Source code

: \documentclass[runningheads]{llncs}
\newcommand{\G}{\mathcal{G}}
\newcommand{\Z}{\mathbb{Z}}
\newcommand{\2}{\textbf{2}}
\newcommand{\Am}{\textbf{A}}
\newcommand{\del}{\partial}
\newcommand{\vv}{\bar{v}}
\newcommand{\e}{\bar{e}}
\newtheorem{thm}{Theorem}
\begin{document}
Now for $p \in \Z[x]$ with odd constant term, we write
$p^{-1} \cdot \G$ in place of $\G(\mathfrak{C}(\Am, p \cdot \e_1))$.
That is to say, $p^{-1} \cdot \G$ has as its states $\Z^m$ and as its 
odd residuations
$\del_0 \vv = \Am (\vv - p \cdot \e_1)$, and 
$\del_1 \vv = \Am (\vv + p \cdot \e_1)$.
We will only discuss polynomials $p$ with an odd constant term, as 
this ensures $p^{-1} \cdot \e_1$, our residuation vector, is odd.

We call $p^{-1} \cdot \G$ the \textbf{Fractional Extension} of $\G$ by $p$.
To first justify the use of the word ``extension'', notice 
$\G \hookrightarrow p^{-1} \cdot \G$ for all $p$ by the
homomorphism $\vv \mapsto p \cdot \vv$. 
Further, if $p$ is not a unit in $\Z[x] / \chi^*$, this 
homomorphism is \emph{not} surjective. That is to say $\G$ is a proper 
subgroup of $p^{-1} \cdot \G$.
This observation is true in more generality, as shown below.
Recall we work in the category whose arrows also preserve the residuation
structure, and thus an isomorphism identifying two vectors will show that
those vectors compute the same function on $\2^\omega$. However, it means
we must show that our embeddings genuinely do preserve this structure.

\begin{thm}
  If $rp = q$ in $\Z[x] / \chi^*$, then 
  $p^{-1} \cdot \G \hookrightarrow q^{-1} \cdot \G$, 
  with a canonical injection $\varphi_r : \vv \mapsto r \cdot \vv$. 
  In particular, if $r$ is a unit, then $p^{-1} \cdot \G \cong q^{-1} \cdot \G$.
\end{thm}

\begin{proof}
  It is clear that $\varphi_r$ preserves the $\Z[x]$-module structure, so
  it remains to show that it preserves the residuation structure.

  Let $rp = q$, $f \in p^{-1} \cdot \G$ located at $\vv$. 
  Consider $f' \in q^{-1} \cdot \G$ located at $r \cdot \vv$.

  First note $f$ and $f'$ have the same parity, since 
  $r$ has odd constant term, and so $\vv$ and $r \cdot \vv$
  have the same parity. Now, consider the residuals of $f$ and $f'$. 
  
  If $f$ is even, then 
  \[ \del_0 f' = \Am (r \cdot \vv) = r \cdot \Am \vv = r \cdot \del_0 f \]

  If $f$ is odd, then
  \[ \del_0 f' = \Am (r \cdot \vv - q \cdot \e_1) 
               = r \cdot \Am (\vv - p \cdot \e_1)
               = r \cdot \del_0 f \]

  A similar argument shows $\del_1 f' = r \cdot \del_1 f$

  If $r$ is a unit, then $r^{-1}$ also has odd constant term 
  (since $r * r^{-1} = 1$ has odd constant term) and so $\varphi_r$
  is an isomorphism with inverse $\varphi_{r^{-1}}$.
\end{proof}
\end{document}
■ ■ ■
● **Exercise requirements**:
Your task is to copy every entry above, exactly as written.

● **Response to this task**:
Source code

: \documentclass[runningheads]{llncs}
\newcommand{\G}{\mathcal{G}}
\newcommand{\Z}{\mathbb{Z}}
\newcommand{\2}{\textbf{2}}
\newcommand{\Am}{\textbf{A}}
\newcommand{\del}{\partial}
\newcommand{\vv}{\bar{v}}
\newcommand{\e}{\bar{e}}
\newtheorem{thm}{Theorem}
\begin{document}
Now for $p \in \Z[x]$ with odd constant term, we write
$p^{-1} \cdot \G$ in place of $\G(\mathfrak{C}(\Am, p \cdot \e_1))$.
That is to say, $p^{-1} \cdot \G$ has as its states $\Z^m$ and as its 
odd residuations
$\del_0 \vv = \Am (\vv - p \cdot \e_1)$, and 
$\del_1 \vv = \Am (\vv + p \cdot \e_1)$.
We will only discuss polynomials $p$ with an odd constant term, as 
this ensures $p^{-1} \cdot \e_1$, our residuation vector, is odd.

We call $p^{-1} \cdot \G$ the \textbf{Fractional Extension} of $\G$ by $p$.
To first justify the use of the word ``extension'', notice 
$\G \hookrightarrow p^{-1} \cdot \G$ for all $p$ by the
homomorphism $\vv \mapsto p \cdot \vv$. 
Further, if $p$ is not a unit in $\Z[x] / \chi^*$, this 
homomorphism is \emph{not} surjective. That is to say $\G$ is a proper 
subgroup of $p^{-1} \cdot \G$.
This observation is true in more generality, as shown below.
Recall we work in the category whose arrows also preserve the residuation
structure, and thus an isomorphism identifying two vectors will show that
those vectors compute the same function on $\2^\omega$. However, it means
we must show that our embeddings genuinely do preserve this structure.

\begin{thm}
  If $rp = q$ in $\Z[x] / \chi^*$, then 
  $p^{-1} \cdot \G \hookrightarrow q^{-1} \cdot \G$, 
  with a canonical injection $\varphi_r : \vv \mapsto r \cdot \vv$. 
  In particular, if $r$ is a unit, then $p^{-1} \cdot \G \cong q^{-1} \cdot \G$.
\end{thm}

\begin{proof}
  It is clear that $\varphi_r$ preserves the $\Z[x]$-module structure, so
  it remains to show that it preserves the residuation structure.

  Let $rp = q$, $f \in p^{-1} \cdot \G$ located at $\vv$. 
  Consider $f' \in q^{-1} \cdot \G$ located at $r \cdot \vv$.

  First note $f$ and $f'$ have the same parity, since 
  $r$ has odd constant term, and so $\vv$ and $r \cdot \vv$
  have the same parity. Now, consider the residuals of $f$ and $f'$. 
  
  If $f$ is even, then 
  \[ \del_0 f' = \Am (r \cdot \vv) = r \cdot \Am \vv = r \cdot \del_0 f \]

  If $f$ is odd, then
  \[ \del_0 f' = \Am (r \cdot \vv - q \cdot \e_1) 
               = r \cdot \Am (\vv - p \cdot \e_1)
               = r \cdot \del_0 f \]

  A similar argument shows $\del_1 f' = r \cdot \del_1 f$

  If $r$ is a unit, then $r^{-1}$ also has odd constant term 
  (since $r * r^{-1} = 1$ has odd constant term) and so $\varphi_r$
  is an isomorphism with inverse $\varphi_{r^{-1}}$.
\end{proof}
\end{document}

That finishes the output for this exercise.